Primero. Se evita cumplir con la normatividad que la Constitución y la ley instituyen para ese tipo de consultas. La Constitución establece quiénes pueden convocarlas, restricciones temáticas, la Corte debe resolver sobre la constitucionalidad de la materia y el Congreso emitir la convocatoria. El INE es el encargado de realizarlas y deben celebrarse el día de la elección federal. Y solo si participa por lo menos el 40 por ciento de los electores inscritos en la lista nominal tendría carácter “vinculante”. Es decir, contamos con una normatividad —si se quiere barroca— para que dichas consultas resulten legítimas y legales. No pueden ser caprichosas ni en los términos que se le ocurran al convocante. Deben de llenar una serie de requisitos para proteger a los ciudadanos de eventuales abusos de los gobernantes y pasar por un proceso de certificación para hacerlas genuinas. Son formalidades, pero formalidades con sentido que intentan fijar reglas que ofrezcan certidumbre, transparencia, pertinencia y legalidad. Y realizarla unos cuantos días antes de la toma de posesión invita a pensar que se hace así precisamente para no cumplir con las obligaciones constitucionales y legales.

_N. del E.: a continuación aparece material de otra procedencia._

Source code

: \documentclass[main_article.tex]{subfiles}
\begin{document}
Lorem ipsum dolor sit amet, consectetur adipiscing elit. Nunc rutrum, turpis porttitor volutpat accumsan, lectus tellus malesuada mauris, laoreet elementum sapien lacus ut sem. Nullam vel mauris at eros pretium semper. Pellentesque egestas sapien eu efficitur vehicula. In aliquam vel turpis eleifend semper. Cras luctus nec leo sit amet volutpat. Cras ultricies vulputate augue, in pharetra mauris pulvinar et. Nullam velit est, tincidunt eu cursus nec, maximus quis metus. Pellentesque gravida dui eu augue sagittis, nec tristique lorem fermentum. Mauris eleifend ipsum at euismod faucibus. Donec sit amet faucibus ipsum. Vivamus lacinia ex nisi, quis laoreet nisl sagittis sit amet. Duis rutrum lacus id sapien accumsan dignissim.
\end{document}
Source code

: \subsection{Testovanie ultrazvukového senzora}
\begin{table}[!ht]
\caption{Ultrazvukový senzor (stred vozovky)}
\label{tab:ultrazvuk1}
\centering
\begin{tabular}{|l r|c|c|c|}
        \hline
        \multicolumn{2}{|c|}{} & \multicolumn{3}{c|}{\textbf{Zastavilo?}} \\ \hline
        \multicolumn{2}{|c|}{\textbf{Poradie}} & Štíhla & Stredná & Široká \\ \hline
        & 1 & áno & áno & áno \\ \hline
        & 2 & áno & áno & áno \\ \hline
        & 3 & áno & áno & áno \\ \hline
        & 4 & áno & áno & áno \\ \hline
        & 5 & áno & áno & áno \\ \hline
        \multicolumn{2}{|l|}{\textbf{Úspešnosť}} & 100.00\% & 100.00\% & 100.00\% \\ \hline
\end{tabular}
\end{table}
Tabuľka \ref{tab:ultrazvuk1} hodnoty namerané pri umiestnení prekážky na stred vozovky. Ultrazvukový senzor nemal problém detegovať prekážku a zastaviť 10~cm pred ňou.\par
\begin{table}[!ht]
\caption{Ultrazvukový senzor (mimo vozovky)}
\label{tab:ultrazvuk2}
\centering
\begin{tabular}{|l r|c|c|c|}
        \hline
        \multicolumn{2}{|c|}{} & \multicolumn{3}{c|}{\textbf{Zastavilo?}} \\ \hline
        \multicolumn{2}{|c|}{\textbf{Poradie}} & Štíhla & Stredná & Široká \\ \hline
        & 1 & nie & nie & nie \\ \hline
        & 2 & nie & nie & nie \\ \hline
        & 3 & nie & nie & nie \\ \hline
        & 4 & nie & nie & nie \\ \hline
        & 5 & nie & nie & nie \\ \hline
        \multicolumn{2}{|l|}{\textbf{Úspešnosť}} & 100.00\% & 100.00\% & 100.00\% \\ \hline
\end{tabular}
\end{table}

Segundo. No llena ninguno de los requisitos para ser considerada como una consulta auténtica. Se cercena de inicio a millones de mexicanos que no podrán votar. Se instalarán solamente 1073 casillas (en las elecciones federales constitucionales se colocan 150 mil) en 538 municipios. Y ninguno de los mecanismos que se utilizan para ofrecer garantías de certeza e imparcialidad en nuestros comicios será utilizado (bueno, los votantes tendrán que presentar su credencial de elector y será supervisada por académicos y agrupaciones cercanos a los propios organizadores).
Tercero. Una cierta retórica en boga tiende a sobrevalorar los mecanismos de democracia directa, pero en efecto, pueden llegar a ser un complemento efectivo de la democracia representativa, multiplicando la participación e inyectando un mayor sentido al ejercicio del voto, como sucede en los comicios estadounidenses que son acompañados de diversas consultas. No obstante, realizarla de manera informe, sin un marco legal, sin mecanismos que garanticen su limpieza, puede acabar por desvirtuar la idea misma de una venturosa fórmula de democracia directa. Puede trocarse en un búmeran.
Cuarto. Se puede convertir en un precedente ominoso. Una fórmula “alegal”, diseñada a voluntad de los convocantes, sin garantías de integridad, equidad, transparencia. Solemos despreciar las formas. Más aún las formas legales. Pero es necesario insistir que en la —por muchos momentos— tensa relación entre ciudadanos y autoridades, solo las normas legales pueden proteger al débil frente al fuerte, al gobernado frente al gobernante, al ciudadano frente al funcionario. Y hacerlas a un lado, actuar como si no existieran, no puede presagiar nada bueno. Ojalá rectificaran.